▶ **PROBLEM DESCRIPTION**: Your task is to filter the data below down to the lines holding "boundaries".

+++++

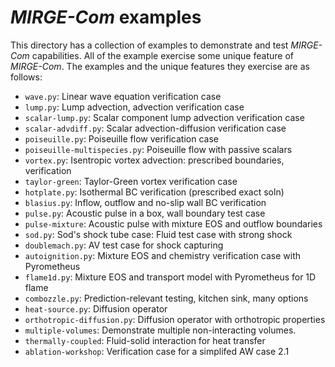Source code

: # *MIRGE-Com* examples

This directory has a collection of examples to demonstrate and test *MIRGE-Com*
capabilities. All of the example exercise some unique feature of *MIRGE-Com*.
The examples and the unique features they exercise are as follows:

- `wave.py`: Linear wave equation verification case
- `lump.py`: Lump advection, advection verification case
- `scalar-lump.py`: Scalar component lump advection verification case
- `scalar-advdiff.py`: Scalar advection-diffusion verification case
- `poiseuille.py`: Poiseuille flow verification case
- `poiseuille-multispecies.py`: Poiseuille flow with passive scalars
- `vortex.py`: Isentropic vortex advection: prescribed boundaries, verification
- `taylor-green`: Taylor-Green vortex verification case
- `hotplate.py`: Isothermal BC verification (prescribed exact soln)
- `blasius.py`: Inflow, outflow and no-slip wall BC verification
- `pulse.py`: Acoustic pulse in a box, wall boundary test case
- `pulse-mixture`: Acoustic pulse with mixture EOS and outflow boundaries
- `sod.py`: Sod's shock tube case: Fluid test case with strong shock
- `doublemach.py`: AV test case for shock capturing
- `autoignition.py`: Mixture EOS and chemistry verification case with Pyrometheus
- `flame1d.py`: Mixture EOS and transport model with Pyrometheus for 1D flame
- `combozzle.py`: Prediction-relevant testing, kitchen sink, many options
- `heat-source.py`: Diffusion operator
- `orthotropic-diffusion.py`: Diffusion operator with orthotropic properties
- `multiple-volumes`: Demonstrate multiple non-interacting volumes.
- `thermally-coupled`: Fluid-solid interaction for heat transfer
- `ablation-workshop`: Verification case for a simplifed AW case 2.1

+++++

▶ **RESULT**:
- `vortex.py`: Isentropic vortex advection: prescribed boundaries, verification
- `pulse-mixture`: Acoustic pulse with mixture EOS and outflow boundaries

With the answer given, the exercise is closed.